[Problem] From the first line to the last, restate the records word for word, skipping the pictures.

[Exercise input]

-----

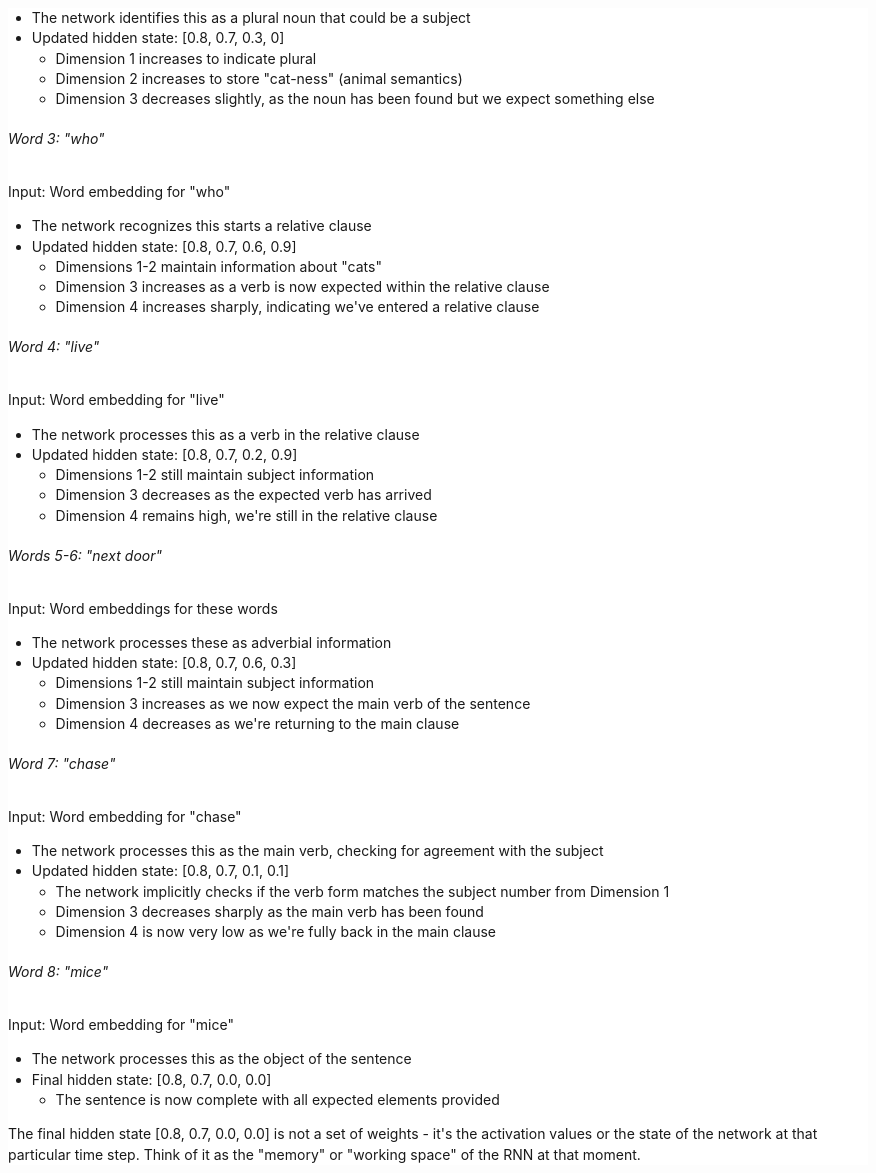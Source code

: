 - The network identifies this as a plural noun that could be a subject
- Updated hidden state: [0.8, 0.7, 0.3, 0]
    - Dimension 1 increases to indicate plural
    - Dimension 2 increases to store "cat-ness" (animal semantics)
    - Dimension 3 decreases slightly, as the noun has been found but we expect something else

###### Word 3: "who"

Input: Word embedding for "who"

- The network recognizes this starts a relative clause
- Updated hidden state: [0.8, 0.7, 0.6, 0.9]
    - Dimensions 1-2 maintain information about "cats"
    - Dimension 3 increases as a verb is now expected within the relative clause
    - Dimension 4 increases sharply, indicating we've entered a relative clause

###### Word 4: "live"

Input: Word embedding for "live"

- The network processes this as a verb in the relative clause
- Updated hidden state: [0.8, 0.7, 0.2, 0.9]
    - Dimensions 1-2 still maintain subject information
    - Dimension 3 decreases as the expected verb has arrived
    - Dimension 4 remains high, we're still in the relative clause

###### Words 5-6: "next door"

Input: Word embeddings for these words

- The network processes these as adverbial information
- Updated hidden state: [0.8, 0.7, 0.6, 0.3]
    - Dimensions 1-2 still maintain subject information
    - Dimension 3 increases as we now expect the main verb of the sentence
    - Dimension 4 decreases as we're returning to the main clause

###### Word 7: "chase"

Input: Word embedding for "chase"

- The network processes this as the main verb, checking for agreement with the subject
- Updated hidden state: [0.8, 0.7, 0.1, 0.1]
    - The network implicitly checks if the verb form matches the subject number from Dimension 1
    - Dimension 3 decreases sharply as the main verb has been found
    - Dimension 4 is now very low as we're fully back in the main clause

###### Word 8: "mice"

Input: Word embedding for "mice"

- The network processes this as the object of the sentence
- Final hidden state: [0.8, 0.7, 0.0, 0.0]
    - The sentence is now complete with all expected elements provided

The final hidden state [0.8, 0.7, 0.0, 0.0] is not a set of weights - it's the activation values or the state of the
network at that particular time step. Think of it as the "memory" or "working space" of the RNN at that moment.
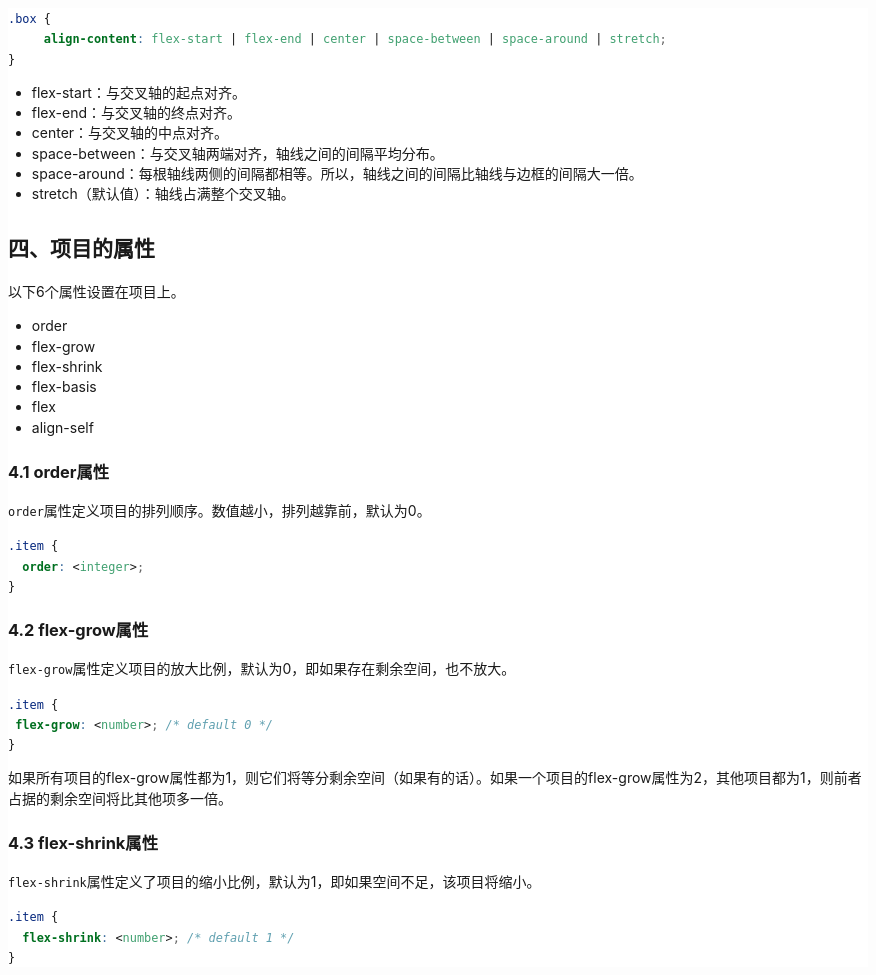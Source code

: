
 ```css
.box {
     align-content: flex-start | flex-end | center | space-between | space-around | stretch;
}
```

- flex-start：与交叉轴的起点对齐。
- flex-end：与交叉轴的终点对齐。
- center：与交叉轴的中点对齐。
- space-between：与交叉轴两端对齐，轴线之间的间隔平均分布。
- space-around：每根轴线两侧的间隔都相等。所以，轴线之间的间隔比轴线与边框的间隔大一倍。
- stretch（默认值）：轴线占满整个交叉轴。

## 四、项目的属性

以下6个属性设置在项目上。

- order
- flex-grow
- flex-shrink
- flex-basis
- flex
- align-self

### 4.1 order属性

`order`属性定义项目的排列顺序。数值越小，排列越靠前，默认为0。

```css
.item {
  order: <integer>;
}
```

### 4.2 flex-grow属性

`flex-grow`属性定义项目的放大比例，默认为0，即如果存在剩余空间，也不放大。

```css
.item {
 flex-grow: <number>; /* default 0 */
}
```

如果所有项目的flex-grow属性都为1，则它们将等分剩余空间（如果有的话）。如果一个项目的flex-grow属性为2，其他项目都为1，则前者占据的剩余空间将比其他项多一倍。

### 4.3 flex-shrink属性

`flex-shrink`属性定义了项目的缩小比例，默认为1，即如果空间不足，该项目将缩小。

```css
.item {
  flex-shrink: <number>; /* default 1 */
}
```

-----

[Written answer]
Source code

: - The network identifies this as a plural noun that could be a subject
- Updated hidden state: [0.8, 0.7, 0.3, 0]
    - Dimension 1 increases to indicate plural
    - Dimension 2 increases to store "cat-ness" (animal semantics)
    - Dimension 3 decreases slightly, as the noun has been found but we expect something else

###### Word 3: "who"

Input: Word embedding for "who"

- The network recognizes this starts a relative clause
- Updated hidden state: [0.8, 0.7, 0.6, 0.9]
    - Dimensions 1-2 maintain information about "cats"
    - Dimension 3 increases as a verb is now expected within the relative clause
    - Dimension 4 increases sharply, indicating we've entered a relative clause

###### Word 4: "live"

Input: Word embedding for "live"

- The network processes this as a verb in the relative clause
- Updated hidden state: [0.8, 0.7, 0.2, 0.9]
    - Dimensions 1-2 still maintain subject information
    - Dimension 3 decreases as the expected verb has arrived
    - Dimension 4 remains high, we're still in the relative clause

###### Words 5-6: "next door"

Input: Word embeddings for these words

- The network processes these as adverbial information
- Updated hidden state: [0.8, 0.7, 0.6, 0.3]
    - Dimensions 1-2 still maintain subject information
    - Dimension 3 increases as we now expect the main verb of the sentence
    - Dimension 4 decreases as we're returning to the main clause

###### Word 7: "chase"

Input: Word embedding for "chase"

- The network processes this as the main verb, checking for agreement with the subject
- Updated hidden state: [0.8, 0.7, 0.1, 0.1]
    - The network implicitly checks if the verb form matches the subject number from Dimension 1
    - Dimension 3 decreases sharply as the main verb has been found
    - Dimension 4 is now very low as we're fully back in the main clause

###### Word 8: "mice"

Input: Word embedding for "mice"

- The network processes this as the object of the sentence
- Final hidden state: [0.8, 0.7, 0.0, 0.0]
    - The sentence is now complete with all expected elements provided

The final hidden state [0.8, 0.7, 0.0, 0.0] is not a set of weights - it's the activation values or the state of the
network at that particular time step. Think of it as the "memory" or "working space" of the RNN at that moment.
Source code

:
 ```css
.box {
     align-content: flex-start | flex-end | center | space-between | space-around | stretch;
}
```

- flex-start：与交叉轴的起点对齐。
- flex-end：与交叉轴的终点对齐。
- center：与交叉轴的中点对齐。
- space-between：与交叉轴两端对齐，轴线之间的间隔平均分布。
- space-around：每根轴线两侧的间隔都相等。所以，轴线之间的间隔比轴线与边框的间隔大一倍。
- stretch（默认值）：轴线占满整个交叉轴。

## 四、项目的属性

以下6个属性设置在项目上。

- order
- flex-grow
- flex-shrink
- flex-basis
- flex
- align-self

### 4.1 order属性

`order`属性定义项目的排列顺序。数值越小，排列越靠前，默认为0。

```css
.item {
  order: <integer>;
}
```

### 4.2 flex-grow属性

`flex-grow`属性定义项目的放大比例，默认为0，即如果存在剩余空间，也不放大。

```css
.item {
 flex-grow: <number>; /* default 0 */
}
```

如果所有项目的flex-grow属性都为1，则它们将等分剩余空间（如果有的话）。如果一个项目的flex-grow属性为2，其他项目都为1，则前者占据的剩余空间将比其他项多一倍。

### 4.3 flex-shrink属性

`flex-shrink`属性定义了项目的缩小比例，默认为1，即如果空间不足，该项目将缩小。

```css
.item {
  flex-shrink: <number>; /* default 1 */
}
```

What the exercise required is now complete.